Pantisano argumentiert, dass Weidels Äußerung eine „Verhöhnung der Opfer des Nationalsozialismus und eine deutliche Relativierung der Verbrechen der Nationalsozialisten“ sei. Kommunisten seien in Wahrheit vom Verbrechensregime der Nationalsozialisten verboten, aus Verwaltungen und Parlamenten entfernt, verfolgt und in Konzentrationslagern ermordet worden. Letzteres ist geschichtlich belegt. Er sieht eine Strafbarkeit nach Absatz vier der entsprechenden Norm.
Diese wurde im März 2005 vom Deutschen Bundestag im Rahmen einer Strafrechtsnovelle beschlossen. Das Bundesverfassungsgericht hat die Regel in einem Beschluss des Jahres 2009 gebilligt. Dabei hat das Gericht aber auch festgestellt, dass die nationalsozialistische Gesinnung selbst durch die Meinungsfreiheit geschützt ist und der Paragraf dazu dient, den öffentlichen Frieden zu schützen.
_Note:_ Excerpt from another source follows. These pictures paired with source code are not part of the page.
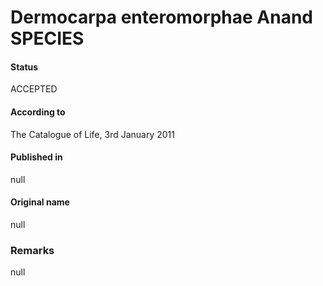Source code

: # Dermocarpa enteromorphae Anand SPECIES

#### Status
ACCEPTED

#### According to
The Catalogue of Life, 3rd January 2011

#### Published in
null

#### Original name
null

### Remarks
null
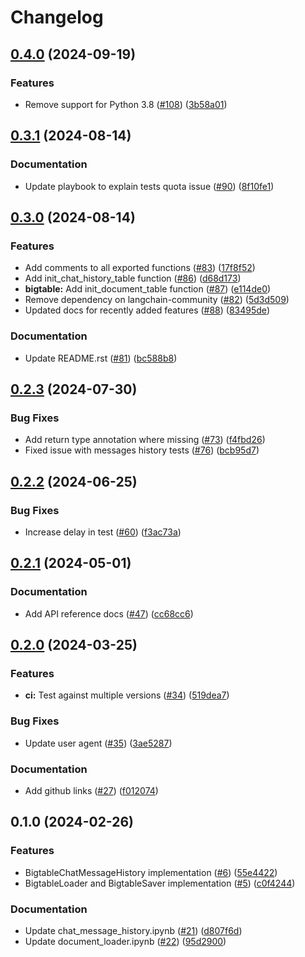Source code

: # Changelog

## [0.4.0](https://github.com/googleapis/langchain-google-bigtable-python/compare/v0.3.1...v0.4.0) (2024-09-19)


### Features

* Remove support for Python 3.8 ([#108](https://github.com/googleapis/langchain-google-bigtable-python/issues/108)) ([3b58a01](https://github.com/googleapis/langchain-google-bigtable-python/commit/3b58a01b14813f6a3b7d8fcf83bc2edec7b1be42))

## [0.3.1](https://github.com/googleapis/langchain-google-bigtable-python/compare/v0.3.0...v0.3.1) (2024-08-14)


### Documentation

* Update playbook to explain tests quota issue ([#90](https://github.com/googleapis/langchain-google-bigtable-python/issues/90)) ([8f10fe1](https://github.com/googleapis/langchain-google-bigtable-python/commit/8f10fe184056fb2cb6c4f4a11f46160e0e0b83b2))

## [0.3.0](https://github.com/googleapis/langchain-google-bigtable-python/compare/v0.2.3...v0.3.0) (2024-08-14)


### Features

* Add comments to all exported functions ([#83](https://github.com/googleapis/langchain-google-bigtable-python/issues/83)) ([17f8f52](https://github.com/googleapis/langchain-google-bigtable-python/commit/17f8f52ad15b0ae156fdfdfa31c6d5a684e812c7))
* Add init_chat_history_table function ([#86](https://github.com/googleapis/langchain-google-bigtable-python/issues/86)) ([d68d173](https://github.com/googleapis/langchain-google-bigtable-python/commit/d68d17329625401b4ba51a793a4ce4d00ea097c9))
* **bigtable:** Add init_document_table function ([#87](https://github.com/googleapis/langchain-google-bigtable-python/issues/87)) ([e114de0](https://github.com/googleapis/langchain-google-bigtable-python/commit/e114de0c4ab0f28ed4c36f008ab6c39149861fb5))
* Remove dependency on langchain-community ([#82](https://github.com/googleapis/langchain-google-bigtable-python/issues/82)) ([5d3d509](https://github.com/googleapis/langchain-google-bigtable-python/commit/5d3d50963ebfcac7c268e086b7e943bc738ad5e0))
* Updated docs for recently added features ([#88](https://github.com/googleapis/langchain-google-bigtable-python/issues/88)) ([83495de](https://github.com/googleapis/langchain-google-bigtable-python/commit/83495decc4ea85a4f57563e8bc8d3c12f029e22e))


### Documentation

* Update README.rst ([#81](https://github.com/googleapis/langchain-google-bigtable-python/issues/81)) ([bc588b8](https://github.com/googleapis/langchain-google-bigtable-python/commit/bc588b8c041a6efdd8b9903ec6f0d0255195e402))

## [0.2.3](https://github.com/googleapis/langchain-google-bigtable-python/compare/v0.2.2...v0.2.3) (2024-07-30)


### Bug Fixes

* Add return type annotation where missing ([#73](https://github.com/googleapis/langchain-google-bigtable-python/issues/73)) ([f4fbd26](https://github.com/googleapis/langchain-google-bigtable-python/commit/f4fbd26a8c25b1a4dd35a2d859ac917b40c9526c))
* Fixed issue with messages history tests ([#76](https://github.com/googleapis/langchain-google-bigtable-python/issues/76)) ([bcb95d7](https://github.com/googleapis/langchain-google-bigtable-python/commit/bcb95d7dde47e29d42421388f207dc80f897214d))

## [0.2.2](https://github.com/googleapis/langchain-google-bigtable-python/compare/v0.2.1...v0.2.2) (2024-06-25)


### Bug Fixes

* Increase delay in test ([#60](https://github.com/googleapis/langchain-google-bigtable-python/issues/60)) ([f3ac73a](https://github.com/googleapis/langchain-google-bigtable-python/commit/f3ac73a1e55b7387997334129a2a8e8661e7cc9a))

## [0.2.1](https://github.com/googleapis/langchain-google-bigtable-python/compare/v0.2.0...v0.2.1) (2024-05-01)


### Documentation

* Add API reference docs ([#47](https://github.com/googleapis/langchain-google-bigtable-python/issues/47)) ([cc68cc6](https://github.com/googleapis/langchain-google-bigtable-python/commit/cc68cc6dd8ff5778ee85cef88e659bd5db586376))

## [0.2.0](https://github.com/googleapis/langchain-google-bigtable-python/compare/v0.1.0...v0.2.0) (2024-03-25)


### Features

* **ci:** Test against multiple versions ([#34](https://github.com/googleapis/langchain-google-bigtable-python/issues/34)) ([519dea7](https://github.com/googleapis/langchain-google-bigtable-python/commit/519dea78e01b1948fc3f97f3ae7bbd5b23d92808))


### Bug Fixes

* Update user agent ([#35](https://github.com/googleapis/langchain-google-bigtable-python/issues/35)) ([3ae5287](https://github.com/googleapis/langchain-google-bigtable-python/commit/3ae528784920830d92dabfb1d6ddccd886068e08))


### Documentation

* Add github links ([#27](https://github.com/googleapis/langchain-google-bigtable-python/issues/27)) ([f012074](https://github.com/googleapis/langchain-google-bigtable-python/commit/f0120742cb6646fc9b90cd25169b42ad19d2734a))

## 0.1.0 (2024-02-26)


### Features

* BigtableChatMessageHistory implementation ([#6](https://github.com/googleapis/langchain-google-bigtable-python/issues/6)) ([55e4422](https://github.com/googleapis/langchain-google-bigtable-python/commit/55e4422a4fb317fb0ea98a9bd0362ce90b02e402))
* BigtableLoader and BigtableSaver implementation ([#5](https://github.com/googleapis/langchain-google-bigtable-python/issues/5)) ([c0f4244](https://github.com/googleapis/langchain-google-bigtable-python/commit/c0f4244aacb997434d8a5dc1decdeb3da32f9140))


### Documentation

* Update chat_message_history.ipynb ([#21](https://github.com/googleapis/langchain-google-bigtable-python/issues/21)) ([d807f6d](https://github.com/googleapis/langchain-google-bigtable-python/commit/d807f6d7f61de1a92f25305682fb849559596417))
* Update document_loader.ipynb ([#22](https://github.com/googleapis/langchain-google-bigtable-python/issues/22)) ([95d2900](https://github.com/googleapis/langchain-google-bigtable-python/commit/95d2900fb844ef9f792e488a51f2a2e462895fd2))
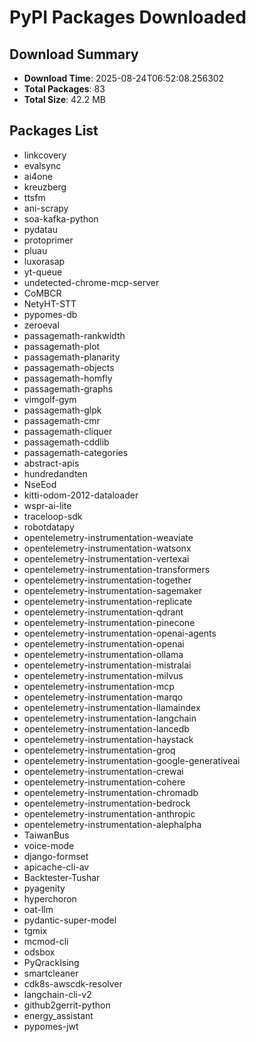 # PyPI Packages Downloaded

## Download Summary
- **Download Time**: 2025-08-24T06:52:08.256302
- **Total Packages**: 83
- **Total Size**: 42.2 MB

## Packages List
- linkcovery
- evalsync
- ai4one
- kreuzberg
- ttsfm
- ani-scrapy
- soa-kafka-python
- pydatau
- protoprimer
- pluau
- luxorasap
- yt-queue
- undetected-chrome-mcp-server
- CoMBCR
- NetyHT-STT
- pypomes-db
- zeroeval
- passagemath-rankwidth
- passagemath-plot
- passagemath-planarity
- passagemath-objects
- passagemath-homfly
- passagemath-graphs
- vimgolf-gym
- passagemath-glpk
- passagemath-cmr
- passagemath-cliquer
- passagemath-cddlib
- passagemath-categories
- abstract-apis
- hundredandten
- NseEod
- kitti-odom-2012-dataloader
- wspr-ai-lite
- traceloop-sdk
- robotdatapy
- opentelemetry-instrumentation-weaviate
- opentelemetry-instrumentation-watsonx
- opentelemetry-instrumentation-vertexai
- opentelemetry-instrumentation-transformers
- opentelemetry-instrumentation-together
- opentelemetry-instrumentation-sagemaker
- opentelemetry-instrumentation-replicate
- opentelemetry-instrumentation-qdrant
- opentelemetry-instrumentation-pinecone
- opentelemetry-instrumentation-openai-agents
- opentelemetry-instrumentation-openai
- opentelemetry-instrumentation-ollama
- opentelemetry-instrumentation-mistralai
- opentelemetry-instrumentation-milvus
- opentelemetry-instrumentation-mcp
- opentelemetry-instrumentation-marqo
- opentelemetry-instrumentation-llamaindex
- opentelemetry-instrumentation-langchain
- opentelemetry-instrumentation-lancedb
- opentelemetry-instrumentation-haystack
- opentelemetry-instrumentation-groq
- opentelemetry-instrumentation-google-generativeai
- opentelemetry-instrumentation-crewai
- opentelemetry-instrumentation-cohere
- opentelemetry-instrumentation-chromadb
- opentelemetry-instrumentation-bedrock
- opentelemetry-instrumentation-anthropic
- opentelemetry-instrumentation-alephalpha
- TaiwanBus
- voice-mode
- django-formset
- apicache-cli-av
- Backtester-Tushar
- pyagenity
- hyperchoron
- oat-llm
- pydantic-super-model
- tgmix
- mcmod-cli
- odsbox
- PyQrackIsing
- smartcleaner
- cdk8s-awscdk-resolver
- langchain-cli-v2
- github2gerrit-python
- energy_assistant
- pypomes-jwt
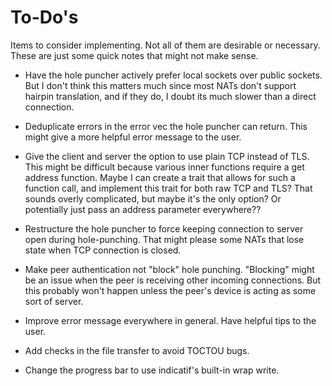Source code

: # To-Do's
Items to consider implementing. Not all of them are desirable or necessary.
These are just some quick notes that might not make sense.

- Have the hole puncher actively prefer local sockets over public sockets.
But I don't think this matters much since
most NATs don't support hairpin translation, and if they do, I doubt its much slower than a direct connection.

- Deduplicate errors in the error vec the hole puncher can return.
This might give a more helpful error message to the user.

- Give the client and server the option to use plain TCP instead of TLS.
This might be difficult because various inner functions require a get address function.
Maybe I can create a trait that allows for such a function call, and implement this trait
for both raw TCP and TLS? That sounds overly complicated, but maybe it's the only option?
Or potentially just pass an address parameter everywhere??

- Restructure the hole puncher to force keeping connection to server open
during hole-punching. That might please some NATs that lose state when TCP connection is closed.

- Make peer authentication not "block" hole punching.
"Blocking" might be an issue when the peer is receiving other
incoming connections. But this probably won't happen unless
the peer's device is acting as some sort of server.

- Improve error message everywhere in general. Have helpful tips to the user.

- Add checks in the file transfer to avoid TOCTOU bugs.

- Change the progress bar to use indicatif's built-in wrap write.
Das Strafgesetzbuch enthält einen breiten Katalog an Straftatbeständen, die den öffentlichen Frieden schützen. In der Regel wird darunter die Aufrechterhaltung des friedlichen Miteinanders verstanden. Dass dies gefährdet sein könnte, weil der Nationalsozialist Adolf Hitler als Kommunist bezeichnet wird, erscheint nicht sehr wahrscheinlich.